When he had firmly seized the helm of power, Constantine was weak enough to take his mother again as his colleague on the throne, and to associate her name with his in all imperial decrees. The ambitious and unnatural Irene repaid his confidence by scheming against him. She had grown so fond of power that she had resolved to win it back at all costs. Constantine was, like his ancestors, a warlike and energetic prince. He won several successes over the Saracens, and then engaged in a Bulgarian war. His popularity was first shaken by a fearful defeat at the hands of the Bulgarian king Cardam, by which he lost much of his influence with the army. Shortly afterwards he entered into a fierce struggle with the Patriarch and the clergy, having divorced, in spite of their opposition, a wife whom his mother had forced upon him in early youth, and espoused Theodota, on whom his own affections were set. |Irene dethrones her son, 797.| Knowing that the Church was wroth with Constantine for this outbreak of self-will, and that the army no longer loved him as before, the wicked Irene determined to strike a blow against her son. She suborned some of the young emperor’s attendants to seize their master, and, when he fell into her hands, had his eyes put out. He was then immured in a monastery, where he survived for more than twenty years.

It was by a mere palace-conspiracy, not by an open rising, that the unnatural mother had dethroned and blinded her son. It is, therefore, all the more extraordinary to find that she was able to cling to power for more than five years, in spite of the horror which her act had caused. The gratitude of the image-worshippers to her, for having restored to them the power of practising their superstition, partly explains, but does not at all excuse the impunity which she enjoyed after her cruel deed.

Irene’s five years of power (797-802) were disastrous at home and abroad. Her court was swayed by two greedy eunuchs, Aetius and Stauracius, on whom she lavished all the highest offices. Their miserable quarrels with each other are the chief things recorded in the annals of her internal government. Meanwhile the frontiers were overrun by the armies of Haroun-al-Raschid. The Saracens harried the Anatolic and Thracesian themes, and forced their way as far as Ephesus. Peace was only granted when Irene consented to pay a large annual tribute to the Caliph.

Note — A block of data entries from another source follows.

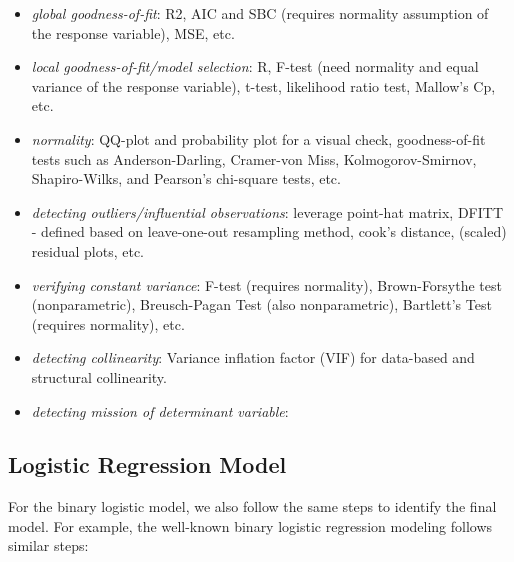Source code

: \documentclass[
]{book}
\providecommand{\tightlist}{%
  \setlength{\itemsep}{0pt}\setlength{\parskip}{0pt}}
\begin{document}
\begin{itemize}
  \begin{itemize}
  \tightlist
  \item
    \emph{global goodness-of-fit}: R2, AIC and SBC (requires normality assumption of the response variable), MSE, etc.
  \item
    \emph{local goodness-of-fit/model selection}: R, F-test (need normality and equal variance of the response variable), t-test, likelihood ratio test, Mallow's Cp, etc.
  \item
    \emph{normality}: QQ-plot and probability plot for a visual check, goodness-of-fit tests such as Anderson-Darling, Cramer-von Miss, Kolmogorov-Smirnov, Shapiro-Wilks, and Pearson's chi-square tests, etc.
  \item
    \emph{detecting outliers/influential observations}: leverage point-hat matrix, DFITT - defined based on leave-one-out resampling method, cook's distance, (scaled) residual plots, etc.
  \item
    \emph{verifying constant variance}: F-test (requires normality), Brown-Forsythe test (nonparametric), Breusch-Pagan Test (also nonparametric), Bartlett's Test (requires normality), etc.
  \item
    \emph{detecting collinearity}: Variance inflation factor (VIF) for data-based and structural collinearity.
  \item
    \emph{detecting mission of determinant variable}:
  \end{itemize}
\end{itemize}

\hypertarget{logistic-regression-model}{%
\subsection{Logistic Regression Model}\label{logistic-regression-model}}

For the binary logistic model, we also follow the same steps to identify the final model. For example, the well-known binary logistic regression modeling follows similar steps:
\end{document}

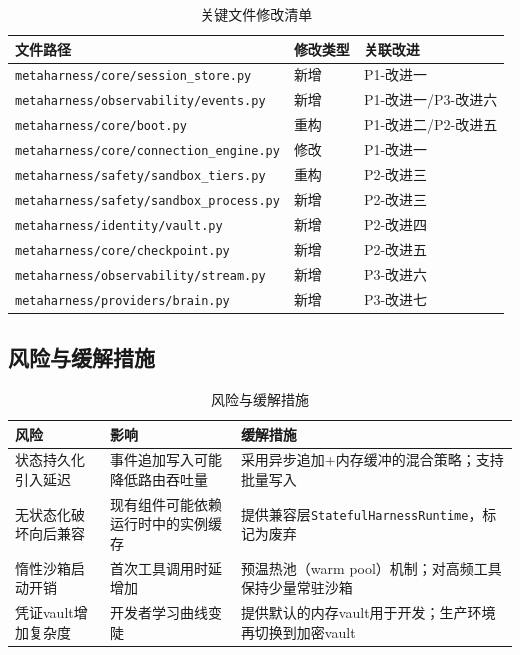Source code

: \documentclass[12pt,a4paper]{ctexart}
\begin{document}
\begin{table}[H]
\centering
\caption{关键文件修改清单}\label{tab:files}
\begin{tabular}{@{}lll@{}}
\toprule
\textbf{文件路径} & \textbf{修改类型} & \textbf{关联改进} \\
\midrule
\texttt{metaharness/core/session\_store.py} & 新增 & P1-改进一 \\
\texttt{metaharness/observability/events.py} & 新增 & P1-改进一/P3-改进六 \\
\texttt{metaharness/core/boot.py} & 重构 & P1-改进二/P2-改进五 \\
\texttt{metaharness/core/connection\_engine.py} & 修改 & P1-改进一 \\
\texttt{metaharness/safety/sandbox\_tiers.py} & 重构 & P2-改进三 \\
\texttt{metaharness/safety/sandbox\_process.py} & 新增 & P2-改进三 \\
\texttt{metaharness/identity/vault.py} & 新增 & P2-改进四 \\
\texttt{metaharness/core/checkpoint.py} & 新增 & P2-改进五 \\
\texttt{metaharness/observability/stream.py} & 新增 & P3-改进六 \\
\texttt{metaharness/providers/brain.py} & 新增 & P3-改进七 \\
\bottomrule
\end{tabular}
\end{table}

\subsection{风险与缓解措施}

\begin{table}[H]
\centering
\caption{风险与缓解措施}\label{tab:risks}
\begin{tabular}{@{}p{3.5cm}p{5cm}p{5cm}@{}}
\toprule
\textbf{风险} & \textbf{影响} & \textbf{缓解措施} \\
\midrule
状态持久化引入延迟 & 事件追加写入可能降低路由吞吐量 & 采用异步追加+内存缓冲的混合策略；支持批量写入 \\
无状态化破坏向后兼容 & 现有组件可能依赖运行时中的实例缓存 & 提供兼容层\texttt{StatefulHarnessRuntime}，标记为废弃 \\
惰性沙箱启动开销 & 首次工具调用时延增加 & 预温热池（warm pool）机制；对高频工具保持少量常驻沙箱 \\
凭证vault增加复杂度 & 开发者学习曲线变陡 & 提供默认的内存vault用于开发；生产环境再切换到加密vault \\
\bottomrule
\end{tabular}
\end{table}
\end{document}
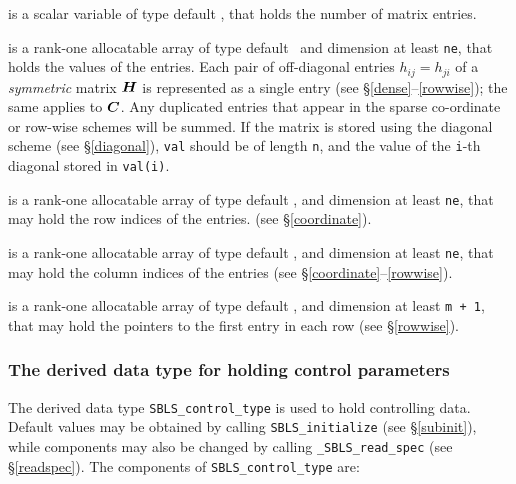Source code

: \documentclass{galahad}
\newcommand{\packagename}{SBLS}
\newcommand{\fullpackagename}{\libraryname\_\packagename}
\begin{document}
\begin{description}
 is a scalar variable of type default \integer, that
holds the number of matrix entries.

 is a rank-one allocatable array of type default \realdp\, 
and dimension at least {\tt ne}, that holds the values of the entries. 
Each pair of off-diagonal entries $h_{ij} = h_{ji}$ of a {\em symmetric}
matrix ${\bm{H}}$ is represented as a single entry 
(see \S\ref{dense}--\ref{rowwise}); the same applies to ${\bm{C}}$.
Any duplicated entries that appear in the sparse 
co-ordinate or row-wise schemes will be summed. 
If the matrix is stored using the diagonal scheme (see \S\ref{diagonal}),
{\tt val} should be of length {\tt n}, and the value of the {\tt i}-th 
diagonal stored in {\tt val(i)}.

 is a rank-one allocatable array of type default \integer, 
and dimension at least {\tt ne}, that may hold the row indices of the entries. 
(see \S\ref{coordinate}).

 is a rank-one allocatable array of type default \integer, 
and dimension at least {\tt ne}, that may hold the column indices of the entries
(see \S\ref{coordinate}--\ref{rowwise}).

 is a rank-one allocatable array of type default \integer, 
and dimension at least {\tt m + 1}, that may hold the pointers to
the first entry in each row (see \S\ref{rowwise}).

\end{description}

\subsubsection{The derived data type for holding control 
 parameters}\label{typecontrol}
The derived data type 
{\tt \packagename\_control\_type} 
is used to hold controlling data. Default values may be obtained by calling 
{\tt \packagename\_initialize}
(see \S\ref{subinit}),
while components may also be changed by calling 
{\tt \fullpackagename\_read\-\_spec}
(see \S\ref{readspec}). 
The components of 
{\tt \packagename\_control\_type} 
are:
\end{document}
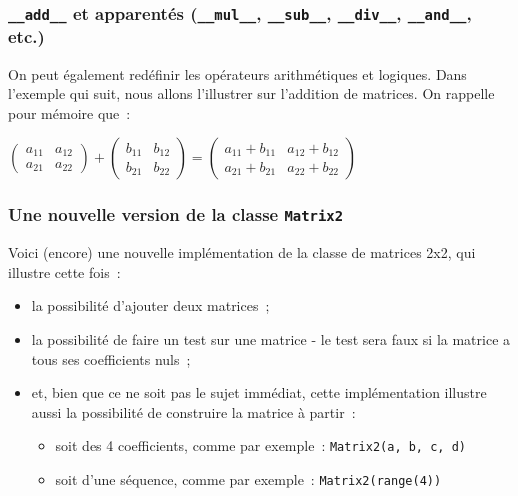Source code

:     \hypertarget{add__-et-apparentuxe9s-__mul__-__sub__-__div__-__and__-etc.}{%
\subsubsection{\texorpdfstring{\texttt{\_\_add\_\_} et apparentés
(\texttt{\_\_mul\_\_}, \texttt{\_\_sub\_\_}, \texttt{\_\_div\_\_},
\texttt{\_\_and\_\_},
etc.)}{\_\_add\_\_ et apparentés (\_\_mul\_\_, \_\_sub\_\_, \_\_div\_\_, \_\_and\_\_, etc.)}}\label{add__-et-apparentuxe9s-__mul__-__sub__-__div__-__and__-etc.}}

    On peut également redéfinir les opérateurs arithmétiques et logiques.
Dans l'exemple qui suit, nous allons l'illustrer sur l'addition de
matrices. On rappelle pour mémoire que~:

\(\left( \begin{array}{cc} a_{11} & a_{12} \\ a_{21} & a_{22}\end{array} \right) + \left( \begin{array}{cc} b_{11} & b_{12} \\ b_{21} & b_{22}\end{array} \right) = \left( \begin{array}{cc} a_{11}+b_{11} & a_{12}+b_{12} \\ a_{21}+b_{21} & a_{22}+b_{22}\end{array} \right)\)

    \hypertarget{une-nouvelle-version-de-la-classe-matrix2}{%
\subsubsection{\texorpdfstring{Une nouvelle version de la classe
\texttt{Matrix2}}{Une nouvelle version de la classe Matrix2}}\label{une-nouvelle-version-de-la-classe-matrix2}}

    Voici (encore) une nouvelle implémentation de la classe de matrices 2x2,
qui illustre cette fois~:

\begin{itemize}
\tightlist
\item
  la possibilité d'ajouter deux matrices~;
\item
  la possibilité de faire un test sur une matrice - le test sera faux si
  la matrice a tous ses coefficients nuls~;
\item
  et, bien que ce ne soit pas le sujet immédiat, cette implémentation
  illustre aussi la possibilité de construire la matrice à partir~:

  \begin{itemize}
  \tightlist
  \item
    soit des 4 coefficients, comme par exemple~:
    \texttt{Matrix2(a,\ b,\ c,\ d)}
  \item
    soit d'une séquence, comme par exemple~: \texttt{Matrix2(range(4))}
  \end{itemize}
\end{itemize}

|Deposition of Irene, 802.| In 802 the cup of Irene’s iniquities was full. To put an end to anarchy abroad and within, a number of the chief officers of State, headed by the treasurer Nicephorus, seized her by night, and shut her up in a nunnery. No one struck a blow in her defence, for she was loved by no one, not even by the Iconodules, for whom she had done so much. Nicephorus was proclaimed as her successor, and ascended the throne without any disturbance.

Thus ended the house of the Isaurians, after eighty-five years of rule. They had effected much for the empire; for the disasters of Irene’s short reign had not sufficed to undo the solid work of Leo III. and Constantine V. The boundaries were safer, the population greater, the wealth largely increased, the armies more efficient than at the commencement of the century. Even the Iconoclastic persecutions, though they had failed to crush superstition, had done some good in rooting out the grosser vagaries of image-worship. The Iconoclastic party still subsisted, and was strong in the army and civil service; we shall see it once more in power during the ninth century.